En Nueva Campaña tenemos, por ejemplo, una valiosa alusión al filósofo alemán, cuyo planteamiento ético y estético del fenómeno musical asume nuestro autor, contraponiéndolo a la actitud hostil de Zola ante este arte (¿fruto de su racionalismo literario?), que rechaza tajantemente. Confiesa Clarín que «yo, partidario de Zola en muchas cosas, no le sigo en su guerra a la música, y en esto me acerco a Schopenhauer, al cual la música le hablaba de un mundo bueno que no había, pero que debía haber» (7). Es mucho más precisa, sin embargo, la referencia a Wagner, y ello en función de la problemática encerrada en el presente artículo. En el hermoso relato Cambio de luz, publicado en 1893, sugiere precisamente Leopoldo Alas el ya citado enfrentamiento entre la presunta claridad racionalista (aquí plástica, visual) y la vía del conocimiento inefable, brumoso, encerrado en la música.
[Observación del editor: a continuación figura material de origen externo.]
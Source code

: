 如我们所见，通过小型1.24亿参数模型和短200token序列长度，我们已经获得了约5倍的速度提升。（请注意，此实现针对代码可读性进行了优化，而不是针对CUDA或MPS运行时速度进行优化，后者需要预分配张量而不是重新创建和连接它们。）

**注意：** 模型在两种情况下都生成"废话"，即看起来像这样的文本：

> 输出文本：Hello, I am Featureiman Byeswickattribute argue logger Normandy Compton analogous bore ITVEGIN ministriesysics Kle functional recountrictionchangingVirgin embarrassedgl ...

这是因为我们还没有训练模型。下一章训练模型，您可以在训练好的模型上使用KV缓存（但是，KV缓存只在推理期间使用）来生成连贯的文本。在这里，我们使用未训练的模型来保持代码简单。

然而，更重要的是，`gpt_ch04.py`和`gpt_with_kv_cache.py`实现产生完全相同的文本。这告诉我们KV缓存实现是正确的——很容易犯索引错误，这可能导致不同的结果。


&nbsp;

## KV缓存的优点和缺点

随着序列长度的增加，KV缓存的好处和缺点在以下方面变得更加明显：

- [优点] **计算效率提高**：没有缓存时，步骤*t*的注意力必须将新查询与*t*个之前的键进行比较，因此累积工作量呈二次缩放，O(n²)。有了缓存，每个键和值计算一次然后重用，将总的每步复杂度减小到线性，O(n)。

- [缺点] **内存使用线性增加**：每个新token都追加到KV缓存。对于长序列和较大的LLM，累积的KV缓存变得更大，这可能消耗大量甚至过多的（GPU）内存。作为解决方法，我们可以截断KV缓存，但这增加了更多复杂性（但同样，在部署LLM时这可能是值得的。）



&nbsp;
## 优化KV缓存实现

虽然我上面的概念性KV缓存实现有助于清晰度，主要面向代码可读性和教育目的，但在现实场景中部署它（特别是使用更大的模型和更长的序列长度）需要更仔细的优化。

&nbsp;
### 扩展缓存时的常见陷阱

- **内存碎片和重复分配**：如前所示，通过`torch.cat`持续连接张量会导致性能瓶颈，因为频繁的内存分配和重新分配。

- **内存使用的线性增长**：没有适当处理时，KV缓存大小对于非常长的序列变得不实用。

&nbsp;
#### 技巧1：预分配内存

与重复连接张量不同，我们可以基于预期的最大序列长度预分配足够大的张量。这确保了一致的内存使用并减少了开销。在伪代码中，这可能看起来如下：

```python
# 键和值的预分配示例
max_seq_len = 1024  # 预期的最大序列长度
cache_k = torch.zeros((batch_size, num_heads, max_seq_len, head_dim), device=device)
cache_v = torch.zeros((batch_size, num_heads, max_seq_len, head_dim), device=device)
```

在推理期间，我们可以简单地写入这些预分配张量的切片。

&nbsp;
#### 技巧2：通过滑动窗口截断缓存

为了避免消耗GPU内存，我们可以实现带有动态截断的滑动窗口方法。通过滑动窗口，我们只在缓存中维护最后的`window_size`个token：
Hablando del protagonista de dicho cuento, en trance, hecho significativo, de perder la visión ocular, escribe nuestro autor que «Muchas veces [Jorge Arial] hacía que su hija le leyera las lucubraciones en que Wagner defendió sus sistemas, y les encontraba un sentido muy profundo que no había visto cuando, años atrás, la leía con la preocupación de crítico de estética que ama la claridad plástica y aborrece el misterio nebuloso y los tanteos místicos» (8).
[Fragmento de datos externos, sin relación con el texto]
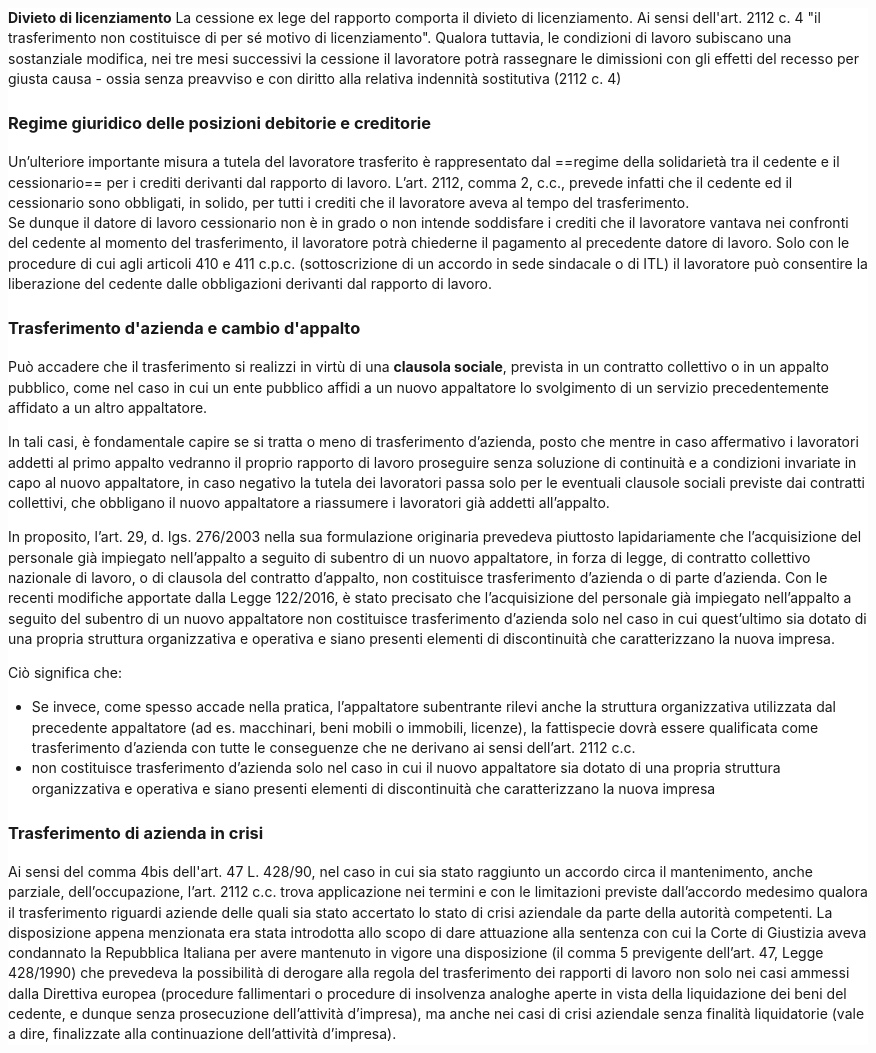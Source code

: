 **Divieto di licenziamento** La cessione ex lege del rapporto comporta il divieto di licenziamento. Ai sensi dell'art. 2112 c. 4 "il trasferimento non costituisce di per sé motivo di licenziamento". Qualora tuttavia, le condizioni di lavoro subiscano una sostanziale modifica, nei tre mesi successivi la cessione il lavoratore potrà rassegnare le dimissioni con gli effetti del recesso per giusta causa - ossia senza preavviso e con diritto alla relativa indennità sostitutiva (2112 c. 4)

### Regime giuridico delle posizioni debitorie e creditorie
Un’ulteriore importante misura a tutela del lavoratore trasferito è rappresentato dal ==regime della solidarietà tra il cedente e il cessionario== per i crediti derivanti dal rapporto di lavoro.
L’art. 2112, comma 2, c.c., prevede infatti che il cedente ed il cessionario sono obbligati, in solido, per tutti i crediti che il lavoratore aveva al tempo del trasferimento.  
Se dunque il datore di lavoro cessionario non è in grado o non intende soddisfare i crediti che il lavoratore vantava nei confronti del cedente al momento del trasferimento, il lavoratore potrà chiederne il pagamento al precedente datore di lavoro.
Solo con le procedure di cui agli articoli 410 e 411 c.p.c. (sottoscrizione di un accordo in sede sindacale o di ITL) il lavoratore può consentire la liberazione del cedente dalle obbligazioni derivanti dal rapporto di lavoro.

### Trasferimento d'azienda e cambio d'appalto
Può accadere che il trasferimento si realizzi in virtù di una **clausola sociale**, prevista in un contratto collettivo o in un appalto pubblico, come nel caso in cui un ente pubblico affidi a un nuovo appaltatore lo svolgimento di un servizio precedentemente affidato a un altro appaltatore.

In tali casi, è fondamentale capire se si tratta o meno di trasferimento d’azienda, posto che mentre in caso affermativo i lavoratori addetti al primo appalto vedranno il proprio rapporto di lavoro proseguire senza soluzione di continuità e a condizioni invariate in capo al nuovo appaltatore, in caso negativo la tutela dei lavoratori passa solo per le eventuali clausole sociali previste dai contratti collettivi, che obbligano il nuovo appaltatore a riassumere i lavoratori già addetti all’appalto.

In proposito, l’art. 29, d. lgs. 276/2003 nella sua formulazione originaria prevedeva piuttosto lapidariamente che l’acquisizione del personale già impiegato nell’appalto a seguito di subentro di un nuovo appaltatore, in forza di legge, di contratto collettivo nazionale di lavoro, o di clausola del contratto d’appalto, non costituisce trasferimento d’azienda o di parte d’azienda.
Con le recenti modifiche apportate dalla Legge 122/2016, è stato precisato che l’acquisizione del personale già impiegato nell’appalto a seguito del subentro di un nuovo appaltatore non costituisce trasferimento d’azienda solo nel caso in cui quest’ultimo sia dotato di una propria struttura organizzativa e operativa e siano presenti elementi di discontinuità che caratterizzano la nuova impresa.

Ciò significa che:
- Se invece, come spesso accade nella pratica, l’appaltatore subentrante rilevi anche la struttura organizzativa utilizzata dal precedente appaltatore (ad es. macchinari, beni mobili o immobili, licenze), la fattispecie dovrà essere qualificata come trasferimento d’azienda con tutte le conseguenze che ne derivano ai sensi dell’art. 2112 c.c.
- non costituisce trasferimento d’azienda solo nel caso in cui il nuovo appaltatore sia dotato di una propria struttura organizzativa e operativa e siano presenti elementi di discontinuità che caratterizzano la nuova impresa

### Trasferimento di azienda in crisi
Ai sensi del comma 4bis dell'art. 47 L. 428/90, nel caso in cui sia stato raggiunto un accordo circa il mantenimento, anche parziale, dell’occupazione, l’art. 2112 c.c. trova applicazione nei termini e con le limitazioni previste dall’accordo medesimo qualora il trasferimento riguardi aziende delle quali sia stato accertato lo stato di crisi aziendale da parte della autorità competenti.
La disposizione appena menzionata era stata introdotta allo scopo di dare attuazione alla sentenza con cui la Corte di Giustizia aveva condannato la Repubblica Italiana per avere mantenuto in vigore una disposizione (il comma 5 previgente dell’art. 47, Legge 428/1990) che prevedeva la possibilità di derogare alla regola del trasferimento dei rapporti di lavoro non solo nei casi ammessi dalla Direttiva europea (procedure fallimentari o procedure di insolvenza analoghe aperte in vista della liquidazione dei beni del cedente, e dunque senza prosecuzione dell’attività d’impresa), ma anche nei casi di crisi aziendale senza finalità liquidatorie (vale a dire, finalizzate alla continuazione dell’attività d’impresa).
Si para una mentalidad romántica, repito, la música es el estuche del sentimiento, podría resultamos útil seleccionar algunos de los momentos 'líricos' en La Regenta, momentos siempre intensos -psicológicamente hablando- y construidos con los recursos retóricos antes anunciados. Se trata de secuencias narrativas, algunas de singular belleza literaria y otras, por el contrario, algo marchitas para nuestro gusto actual, quizá porque hoy no podemos rechazar ya la lección de Igor Strawinsky de que los llamados contenidos emocionales de la música son, de hecho, «una ilusión y no una realidad» (9). Nos hallamos, en suma, ante retazos léxicos que encierran disparos rememorativos hacia atrás o súbitos remansos anímicos, en los que se mezclan el amor humano y el
amor divino. Voy a subrayar, pues, el papel 'semántico' que el lenguaje de los sonidos ejerce en La Regenta, dicho sea con el término propuesto por Mario Damonte (10). El crepitante sensorialismo que desprende esta función expresiva de la música vendría, sin duda, justificado por el propio temperamento, tan excitable,- de Ana Ozores: «¡Esa imaginación, Anita, esa imaginación!», le recrimina Fermín de Pas en alguna página (11). Sería fácil establecer, por otro lado, un sistema semiológico de sensaciones cutáneas en nuestra heroína que actúan a modo de respuestas aún inconscientes ante el entorno social, humano; demostración de que el sensorialismo como recurso literario está profundamente psicologizado y es -contra lo que creyera Ferdinand Brunetiere ensus críticas a los simbolistas- mucho más que unsimple gemido animalesco: lo frío, lo húmedo, loviscoso, como signos del desajuste emocional deAna e indicio de su progresiva desintegración.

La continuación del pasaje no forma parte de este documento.